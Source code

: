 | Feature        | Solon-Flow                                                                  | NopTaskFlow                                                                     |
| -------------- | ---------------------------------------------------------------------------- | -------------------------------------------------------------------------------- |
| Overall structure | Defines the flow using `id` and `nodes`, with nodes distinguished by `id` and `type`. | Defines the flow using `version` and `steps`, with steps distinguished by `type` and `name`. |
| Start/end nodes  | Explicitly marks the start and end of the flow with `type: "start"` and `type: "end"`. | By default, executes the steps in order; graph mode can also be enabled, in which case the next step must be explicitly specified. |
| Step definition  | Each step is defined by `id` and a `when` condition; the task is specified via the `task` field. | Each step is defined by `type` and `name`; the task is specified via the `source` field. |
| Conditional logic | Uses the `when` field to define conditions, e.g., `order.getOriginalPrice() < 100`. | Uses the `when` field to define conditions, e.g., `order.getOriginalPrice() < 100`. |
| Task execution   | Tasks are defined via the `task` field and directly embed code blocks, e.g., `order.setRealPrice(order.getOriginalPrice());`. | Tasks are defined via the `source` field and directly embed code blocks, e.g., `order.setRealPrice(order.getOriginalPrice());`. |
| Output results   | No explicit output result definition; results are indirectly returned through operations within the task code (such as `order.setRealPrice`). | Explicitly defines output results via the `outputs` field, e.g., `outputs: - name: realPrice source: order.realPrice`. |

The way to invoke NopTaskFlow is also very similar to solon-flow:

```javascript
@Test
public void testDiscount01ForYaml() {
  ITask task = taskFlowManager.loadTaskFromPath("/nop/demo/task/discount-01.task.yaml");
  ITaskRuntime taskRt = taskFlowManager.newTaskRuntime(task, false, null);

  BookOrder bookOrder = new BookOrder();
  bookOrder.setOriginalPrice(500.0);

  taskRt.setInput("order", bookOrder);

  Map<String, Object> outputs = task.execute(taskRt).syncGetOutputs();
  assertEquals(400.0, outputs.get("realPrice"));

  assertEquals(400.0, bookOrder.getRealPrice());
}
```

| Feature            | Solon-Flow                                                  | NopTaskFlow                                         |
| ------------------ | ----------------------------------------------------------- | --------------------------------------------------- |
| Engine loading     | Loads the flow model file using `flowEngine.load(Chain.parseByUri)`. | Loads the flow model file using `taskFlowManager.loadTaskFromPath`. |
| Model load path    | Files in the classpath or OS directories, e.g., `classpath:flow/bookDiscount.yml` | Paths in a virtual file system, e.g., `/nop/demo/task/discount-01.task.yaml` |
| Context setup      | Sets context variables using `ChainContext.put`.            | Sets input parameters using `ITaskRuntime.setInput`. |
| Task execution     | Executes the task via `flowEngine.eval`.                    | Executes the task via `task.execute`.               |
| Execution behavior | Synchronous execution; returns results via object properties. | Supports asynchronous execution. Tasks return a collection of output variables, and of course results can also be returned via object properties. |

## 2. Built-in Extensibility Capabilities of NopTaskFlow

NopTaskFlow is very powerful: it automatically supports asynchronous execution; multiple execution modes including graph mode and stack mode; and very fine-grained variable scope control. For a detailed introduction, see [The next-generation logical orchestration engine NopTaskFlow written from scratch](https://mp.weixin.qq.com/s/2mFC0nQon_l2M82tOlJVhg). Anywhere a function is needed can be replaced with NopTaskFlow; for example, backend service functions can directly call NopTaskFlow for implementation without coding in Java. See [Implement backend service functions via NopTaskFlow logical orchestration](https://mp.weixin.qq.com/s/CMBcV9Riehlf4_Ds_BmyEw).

□ □ □

▶ Work order:
Transcribe each line of the data exactly, skipping none.

▶ Answer box:
Source code

: | Feature        | Solon-Flow                                                                  | NopTaskFlow                                                                     |
| -------------- | ---------------------------------------------------------------------------- | -------------------------------------------------------------------------------- |
| Overall structure | Defines the flow using `id` and `nodes`, with nodes distinguished by `id` and `type`. | Defines the flow using `version` and `steps`, with steps distinguished by `type` and `name`. |
| Start/end nodes  | Explicitly marks the start and end of the flow with `type: "start"` and `type: "end"`. | By default, executes the steps in order; graph mode can also be enabled, in which case the next step must be explicitly specified. |
| Step definition  | Each step is defined by `id` and a `when` condition; the task is specified via the `task` field. | Each step is defined by `type` and `name`; the task is specified via the `source` field. |
| Conditional logic | Uses the `when` field to define conditions, e.g., `order.getOriginalPrice() < 100`. | Uses the `when` field to define conditions, e.g., `order.getOriginalPrice() < 100`. |
| Task execution   | Tasks are defined via the `task` field and directly embed code blocks, e.g., `order.setRealPrice(order.getOriginalPrice());`. | Tasks are defined via the `source` field and directly embed code blocks, e.g., `order.setRealPrice(order.getOriginalPrice());`. |
| Output results   | No explicit output result definition; results are indirectly returned through operations within the task code (such as `order.setRealPrice`). | Explicitly defines output results via the `outputs` field, e.g., `outputs: - name: realPrice source: order.realPrice`. |

The way to invoke NopTaskFlow is also very similar to solon-flow:

```javascript
@Test
public void testDiscount01ForYaml() {
  ITask task = taskFlowManager.loadTaskFromPath("/nop/demo/task/discount-01.task.yaml");
  ITaskRuntime taskRt = taskFlowManager.newTaskRuntime(task, false, null);

  BookOrder bookOrder = new BookOrder();
  bookOrder.setOriginalPrice(500.0);

  taskRt.setInput("order", bookOrder);

  Map<String, Object> outputs = task.execute(taskRt).syncGetOutputs();
  assertEquals(400.0, outputs.get("realPrice"));

  assertEquals(400.0, bookOrder.getRealPrice());
}
```

| Feature            | Solon-Flow                                                  | NopTaskFlow                                         |
| ------------------ | ----------------------------------------------------------- | --------------------------------------------------- |
| Engine loading     | Loads the flow model file using `flowEngine.load(Chain.parseByUri)`. | Loads the flow model file using `taskFlowManager.loadTaskFromPath`. |
| Model load path    | Files in the classpath or OS directories, e.g., `classpath:flow/bookDiscount.yml` | Paths in a virtual file system, e.g., `/nop/demo/task/discount-01.task.yaml` |
| Context setup      | Sets context variables using `ChainContext.put`.            | Sets input parameters using `ITaskRuntime.setInput`. |
| Task execution     | Executes the task via `flowEngine.eval`.                    | Executes the task via `task.execute`.               |
| Execution behavior | Synchronous execution; returns results via object properties. | Supports asynchronous execution. Tasks return a collection of output variables, and of course results can also be returned via object properties. |

## 2. Built-in Extensibility Capabilities of NopTaskFlow

NopTaskFlow is very powerful: it automatically supports asynchronous execution; multiple execution modes including graph mode and stack mode; and very fine-grained variable scope control. For a detailed introduction, see [The next-generation logical orchestration engine NopTaskFlow written from scratch](https://mp.weixin.qq.com/s/2mFC0nQon_l2M82tOlJVhg). Anywhere a function is needed can be replaced with NopTaskFlow; for example, backend service functions can directly call NopTaskFlow for implementation without coding in Java. See [Implement backend service functions via NopTaskFlow logical orchestration](https://mp.weixin.qq.com/s/CMBcV9Riehlf4_Ds_BmyEw).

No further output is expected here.